(Stored data entries)
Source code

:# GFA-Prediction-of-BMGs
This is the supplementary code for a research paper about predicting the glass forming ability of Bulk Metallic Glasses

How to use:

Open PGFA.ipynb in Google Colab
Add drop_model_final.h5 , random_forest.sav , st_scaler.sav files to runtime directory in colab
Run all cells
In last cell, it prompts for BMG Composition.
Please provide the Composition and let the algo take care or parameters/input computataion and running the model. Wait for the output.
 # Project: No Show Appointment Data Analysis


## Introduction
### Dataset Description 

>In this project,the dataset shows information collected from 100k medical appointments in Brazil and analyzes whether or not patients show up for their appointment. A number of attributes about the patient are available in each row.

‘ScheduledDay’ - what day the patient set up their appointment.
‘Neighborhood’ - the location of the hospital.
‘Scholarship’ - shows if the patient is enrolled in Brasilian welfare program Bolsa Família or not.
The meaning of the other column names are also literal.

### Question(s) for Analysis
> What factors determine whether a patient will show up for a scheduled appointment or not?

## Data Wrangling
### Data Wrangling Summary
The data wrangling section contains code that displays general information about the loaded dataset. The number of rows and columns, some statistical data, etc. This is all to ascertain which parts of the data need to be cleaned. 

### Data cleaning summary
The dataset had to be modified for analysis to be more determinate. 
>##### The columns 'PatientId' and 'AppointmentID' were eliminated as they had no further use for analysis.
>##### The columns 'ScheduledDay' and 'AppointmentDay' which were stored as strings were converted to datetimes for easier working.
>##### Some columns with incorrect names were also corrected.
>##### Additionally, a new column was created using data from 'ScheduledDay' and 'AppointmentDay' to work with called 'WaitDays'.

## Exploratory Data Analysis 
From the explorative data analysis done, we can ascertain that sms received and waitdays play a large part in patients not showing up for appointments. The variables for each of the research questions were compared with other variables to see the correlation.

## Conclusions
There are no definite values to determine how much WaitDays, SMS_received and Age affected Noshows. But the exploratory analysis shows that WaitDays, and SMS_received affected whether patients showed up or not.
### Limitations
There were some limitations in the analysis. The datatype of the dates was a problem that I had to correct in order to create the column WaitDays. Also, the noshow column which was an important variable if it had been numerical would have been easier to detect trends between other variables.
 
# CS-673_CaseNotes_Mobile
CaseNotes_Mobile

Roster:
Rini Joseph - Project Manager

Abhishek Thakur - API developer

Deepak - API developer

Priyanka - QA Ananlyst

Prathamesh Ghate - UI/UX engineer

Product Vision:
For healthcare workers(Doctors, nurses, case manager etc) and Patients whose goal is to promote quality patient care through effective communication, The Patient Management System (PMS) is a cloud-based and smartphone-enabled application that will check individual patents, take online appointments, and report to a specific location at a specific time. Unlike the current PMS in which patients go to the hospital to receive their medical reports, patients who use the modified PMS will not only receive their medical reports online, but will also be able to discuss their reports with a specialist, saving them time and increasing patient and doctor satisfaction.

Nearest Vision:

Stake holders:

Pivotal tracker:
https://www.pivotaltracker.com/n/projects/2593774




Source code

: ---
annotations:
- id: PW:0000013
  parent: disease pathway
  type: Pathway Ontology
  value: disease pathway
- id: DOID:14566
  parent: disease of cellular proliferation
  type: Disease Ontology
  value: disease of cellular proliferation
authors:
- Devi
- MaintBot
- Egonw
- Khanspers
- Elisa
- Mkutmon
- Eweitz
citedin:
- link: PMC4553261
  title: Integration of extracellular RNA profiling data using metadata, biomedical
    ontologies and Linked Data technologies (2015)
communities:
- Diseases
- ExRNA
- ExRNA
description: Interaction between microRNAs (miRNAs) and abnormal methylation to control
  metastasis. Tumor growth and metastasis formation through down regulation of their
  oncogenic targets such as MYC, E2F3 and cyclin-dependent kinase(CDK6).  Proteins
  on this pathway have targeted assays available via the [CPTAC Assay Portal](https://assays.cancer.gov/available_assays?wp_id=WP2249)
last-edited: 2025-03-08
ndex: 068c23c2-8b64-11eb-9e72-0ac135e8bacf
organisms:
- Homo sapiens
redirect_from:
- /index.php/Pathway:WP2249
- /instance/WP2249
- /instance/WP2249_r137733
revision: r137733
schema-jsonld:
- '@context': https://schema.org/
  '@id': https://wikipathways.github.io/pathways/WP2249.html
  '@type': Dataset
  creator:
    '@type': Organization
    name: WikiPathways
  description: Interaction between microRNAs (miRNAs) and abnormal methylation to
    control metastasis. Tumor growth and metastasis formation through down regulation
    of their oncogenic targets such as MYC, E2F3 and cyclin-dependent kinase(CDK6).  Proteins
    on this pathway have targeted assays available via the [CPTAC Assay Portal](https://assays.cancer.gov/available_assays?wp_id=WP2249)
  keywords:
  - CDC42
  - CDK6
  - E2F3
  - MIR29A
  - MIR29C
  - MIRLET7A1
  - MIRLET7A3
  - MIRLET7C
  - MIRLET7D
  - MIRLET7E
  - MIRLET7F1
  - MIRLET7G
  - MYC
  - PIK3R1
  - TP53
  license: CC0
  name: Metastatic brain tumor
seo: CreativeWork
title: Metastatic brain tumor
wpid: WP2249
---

**PROBLEM STATEMENT:**
Find the lines in the data that include "proliferation", then copy each of them.

**RESPONSE AREA:**
  parent: disease of cellular proliferation
  value: disease of cellular proliferation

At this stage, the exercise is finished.